Des répliques courtes pour ne pas penser grand
On s’est habitué, collectivement, à préférer les petites phrases assassines et les slogans racoleurs aux réflexions de fond : trop longues, trop laborieuses. Dès qu’un texte dépasse les 5 lignes, la visibilité s’effondre, comme si les cerveaux d’aujourd’hui ne pouvaient pas tenir l’effort. Les réseaux sociaux, aux publications toujours plus rapides et nombreuses, nous imposent le niveau d’attention du poisson rouge. Nous n’avons plus le temps de penser. Nous nous contentons bien trop souvent de consommer des shots de pensées prémâchées qui valident nos biais intellectuels, qu’ils soient valides ou non d’ailleurs. Et l’imaginaire collectif qui en découle à de quoi inquiéter.
Peut-on se poser un instant et prendre le temps de réfléchir un minimum sérieusement ? (si la voix d’Aurélien Barrau vous vient en tête, c’est tout à fait normal).
Il n’y a pas UNE lutte, mais des luttes interconnectées
Soyons clairs. Nous sommes en lutte pour la survie de l’humanité et la situation en Inde est évidemment catastrophique et doit attirer notre attention. Comme nous le prévoyons depuis des années, ce sont les plus pauvres qui sont les premiers à payer très cher le prix de notre indifférence, notre capacité à toujours regarder ailleurs, à fuir nos responsabilités, notamment en se cherchant des boucs-émissaires. « Il y a toujours pire ailleurs » et nous sommes très forts à ce jeu.
Le fait est que le changement climatique est UN problème majeur de notre temps. MAIS CE N’EST PAS LE SEUL. L’oublier risque de nous coûter cher.
Nous avons déjà transformé notre planète en enfer à différents niveaux. Le réchauffement climatique fait partie d’une longue liste de conséquences des activités humaines sur la planète. Loin de moi l’idée de vouloir relativiser l’urgence de la question climatique, mais vouloir minimiser les autres problèmes, comme celui du plastique jetable, est une erreur intellectuelle fondamentale. Fondamentale ! Une erreur d’autant plus gave qu’elle va maladroitement diviser des causes nobles inévitablement liées pour essayer de concentrer la lumière uniquement sur le question du climat. Comment en sommes nous arrivés à un tel niveau de réflexion ? Sommes nous à ce point perdus dans la lutte pour la survie ?

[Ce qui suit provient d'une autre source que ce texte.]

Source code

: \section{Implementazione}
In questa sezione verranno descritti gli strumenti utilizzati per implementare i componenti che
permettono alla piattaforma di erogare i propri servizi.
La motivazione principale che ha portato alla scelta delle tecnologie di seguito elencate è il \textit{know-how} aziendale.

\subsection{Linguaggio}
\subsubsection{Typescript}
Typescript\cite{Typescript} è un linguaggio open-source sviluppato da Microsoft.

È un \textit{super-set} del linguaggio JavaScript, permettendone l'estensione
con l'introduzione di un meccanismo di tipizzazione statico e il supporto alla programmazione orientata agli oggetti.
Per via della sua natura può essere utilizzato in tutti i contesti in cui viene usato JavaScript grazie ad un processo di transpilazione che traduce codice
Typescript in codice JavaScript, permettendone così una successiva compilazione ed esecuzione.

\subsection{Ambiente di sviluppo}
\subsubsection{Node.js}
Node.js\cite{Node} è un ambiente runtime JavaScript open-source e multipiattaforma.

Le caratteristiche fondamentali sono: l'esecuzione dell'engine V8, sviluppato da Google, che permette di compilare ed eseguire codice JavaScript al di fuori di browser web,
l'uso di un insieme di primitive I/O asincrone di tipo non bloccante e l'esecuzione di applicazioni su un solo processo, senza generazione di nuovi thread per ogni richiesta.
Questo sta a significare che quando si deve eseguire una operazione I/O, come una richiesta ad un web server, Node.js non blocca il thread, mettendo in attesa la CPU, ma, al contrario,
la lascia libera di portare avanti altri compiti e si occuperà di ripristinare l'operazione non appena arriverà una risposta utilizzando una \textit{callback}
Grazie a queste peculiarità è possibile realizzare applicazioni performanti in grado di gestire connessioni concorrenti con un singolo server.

Si aujourd’hui nous n’avions aucun problème de climat, les océans seraient quand-même en train de mourir à cause de nos activités. Si aujourd’hui nous n’avions aucun réchauffement climatique, l’effondrement et la fin des ressources seraient également des menaces majeures de l’humanité. Si nous n’avions aucun réchauffement, la biodiversité mondiale s’effondrerait malgré tout sous nos yeux. Alors, oui, c’est AUSSI un problème de pailles en plastique. Et par paille en plastique, il est sous-entendu : la pollution du plastique jetable, sous-produit du pétrole, lui même en première ligne sur les questions du climat. Peut-on admettre enfin que tout est lié, où doit-on encore longtemps tourner autour du pot ?
Vous l’avez compris, cette réplique de la paille en plastique – qui est finalement un classique réactionnaire éculé sous d’autres formulations – est un non-sens intellectuel total. Et le fait que nous en fassions collectivement un objet de buzz en dit long sur notre incapacité de société à comprendre les intrications complexes entre chaque problématiques environnementales. Entre la paille du consommateur lambda qui finira dans le nez d’une tortue et l’Inde qui brûle, il existe un lien manifeste et visible pour les gens qui s’informent de manière holistique : celui de la dévalorisation, de l’in-considération et de la destruction du Vivant. Le voir demande du recul, de la réflexion, de la recherche, pas des pirouettes sémantiques qui nous aident simplement à mieux dormir la nuit.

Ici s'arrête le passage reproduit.